This weekend was an experience, let me tell you. I spent the past 48 hours with a rambunctious group of middle schoolers, building community, exploring faith, and eating a lot of junk food. Like too much. The best part of the weekend may have been when one of my students called his mom and asked her not to pick him up early because he was having so much fun he didn’t want to leave. Usually my boys are so busy with sports and other competing commitments that it’s hard to build consistency. But here we were, and the defacto leader of the pack had finally bought in to what we’re trying to build together. Every parent knows that feeling of pride. In fact his mother texted me later to share just how happy, shocked, and proud she was of him.

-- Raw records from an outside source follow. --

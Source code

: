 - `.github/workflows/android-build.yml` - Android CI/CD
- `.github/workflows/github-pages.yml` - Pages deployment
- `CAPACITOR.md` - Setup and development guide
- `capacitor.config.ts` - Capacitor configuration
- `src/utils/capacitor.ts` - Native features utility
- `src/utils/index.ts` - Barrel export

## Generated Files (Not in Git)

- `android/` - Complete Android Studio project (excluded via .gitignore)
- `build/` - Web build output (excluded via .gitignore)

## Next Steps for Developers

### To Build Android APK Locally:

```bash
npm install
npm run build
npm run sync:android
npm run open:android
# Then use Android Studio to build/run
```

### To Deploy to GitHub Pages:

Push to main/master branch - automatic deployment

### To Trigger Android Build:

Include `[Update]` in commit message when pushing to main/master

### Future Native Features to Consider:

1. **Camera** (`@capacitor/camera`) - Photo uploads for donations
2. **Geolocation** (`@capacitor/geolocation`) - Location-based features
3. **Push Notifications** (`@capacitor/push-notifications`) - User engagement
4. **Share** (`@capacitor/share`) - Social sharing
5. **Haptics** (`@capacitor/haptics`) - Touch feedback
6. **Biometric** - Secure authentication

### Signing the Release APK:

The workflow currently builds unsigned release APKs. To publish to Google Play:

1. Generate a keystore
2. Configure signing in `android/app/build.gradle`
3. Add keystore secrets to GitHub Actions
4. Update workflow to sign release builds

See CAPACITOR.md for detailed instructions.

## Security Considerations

For the past year and a half I’ve been serving as a youth leader at my church for a small but mighty group of now 7th grade boys. The plan is to follow them from 6th to 8th grade, building relationships and creating a safe space as a community for each of them to grow in their faith. This weekend is one of numerous events that we host to accelerate the bonding and growth process. And while I’m definitely exhausted, it’s been worth it. I’m forever grateful to all the other volunteers including my own daughter’s small group leaders who invest their time in the next generation, partnering with us. It’s an incredible thing to do.
I was hooked as a parent of a middle schooler when we were told that this would be an opportunity for our kids to discover a faith of their own. In fact, it’s a story that almost didn’t happen. Flashback to summer of 2021 and if you’ll recall, we were still smack in the middle of Covid. Our church which had been virtual throughout the previous year was now preparing to reopen for families in person. We did a few soft launches before officially reopening in June.

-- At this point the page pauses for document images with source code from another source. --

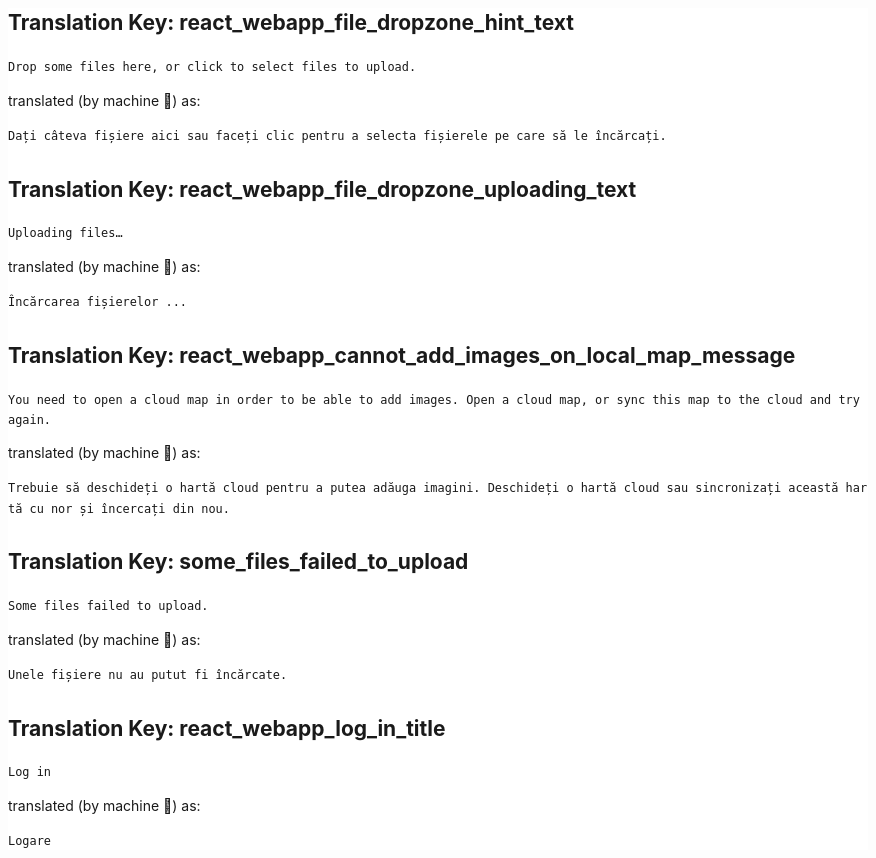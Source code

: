 
## Translation Key: react_webapp_file_dropzone_hint_text
```
Drop some files here, or click to select files to upload.
```
translated (by machine 🤖) as:
```
Dați câteva fișiere aici sau faceți clic pentru a selecta fișierele pe care să le încărcați.
```


## Translation Key: react_webapp_file_dropzone_uploading_text
```
Uploading files…
```
translated (by machine 🤖) as:
```
Încărcarea fișierelor ...
```


## Translation Key: react_webapp_cannot_add_images_on_local_map_message
```
You need to open a cloud map in order to be able to add images. Open a cloud map, or sync this map to the cloud and try again.
```
translated (by machine 🤖) as:
```
Trebuie să deschideți o hartă cloud pentru a putea adăuga imagini. Deschideți o hartă cloud sau sincronizați această hartă cu nor și încercați din nou.
```


## Translation Key: some_files_failed_to_upload
```
Some files failed to upload.
```
translated (by machine 🤖) as:
```
Unele fișiere nu au putut fi încărcate.
```


## Translation Key: react_webapp_log_in_title
```
Log in
```
translated (by machine 🤖) as:
```
Logare
```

I’d been looking for new ways to get engaged and I was curious about what was happening in some of our children environments. So I did what any curious parent should do, I got involved. I first volunteered with my wife in our youngest environment for babies and toddlers (at the time our youngest two daughters were there as well). But, like Goldilocks it didn’t quite fit me. I tried the elementary age group next and thought… this might work, but then I remembered, I’ve done this before, back when I taught second grade in public schools. Thanks, but no thanks to that either. I don’t have that kind of energy anymore lol!
What piqued my interest about the middle school environment was the newness of it all. My oldest daughter Riles was a rising 6th grader at the time, and it felt like we were about to enter a whole new world. I’ve always had a bit of unease about the middle school years, perhaps because mine were so rough. My parents split up, we moved several times, and I went to multiple schools all in the span of three chaotic years. While middle school was no cake walk for me, in fact it turned out to be probably the most transformative phase of my life.

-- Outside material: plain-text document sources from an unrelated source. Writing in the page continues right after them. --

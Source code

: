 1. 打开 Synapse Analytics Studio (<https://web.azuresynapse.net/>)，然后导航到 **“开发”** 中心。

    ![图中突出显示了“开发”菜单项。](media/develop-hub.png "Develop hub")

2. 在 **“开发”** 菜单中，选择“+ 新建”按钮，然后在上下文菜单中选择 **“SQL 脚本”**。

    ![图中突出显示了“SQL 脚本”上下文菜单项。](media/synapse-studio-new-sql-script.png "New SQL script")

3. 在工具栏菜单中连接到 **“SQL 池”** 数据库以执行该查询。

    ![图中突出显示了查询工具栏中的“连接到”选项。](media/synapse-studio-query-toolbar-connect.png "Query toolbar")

So clearly I was invested as a parent in seeing how I could come alongside my daughter as she began to transition from kid to young adult. I also saw this as a chance to see up close and personal exactly how we as a church are preparing the next generation. The phrase, finding a faith of their own kept being repeated in our parent orientation and I was mesmerized by the language. As parents, Samantha and I are trying to walk a fine line between indoctrination and providing our kids the space necessary to really explore and choose a faith of their own.
It’s not an easy task. We both grew up in rigid religious families, and while we have maintained a core foundation, it’s also been a journey unpacking the legalism and shame that often undermine spiritual practices. Parenting the girls to discover a faith of their own is still very much a work in progress, and it constantly requires us to be open, flexible, and gracious with ourselves and the girls.
What I’ve discovered now halfway into this journey is that I’ve grown just as much in my own faith. I wasn’t expecting that. It’s more than a nice bonus, I suspect it’s also the point.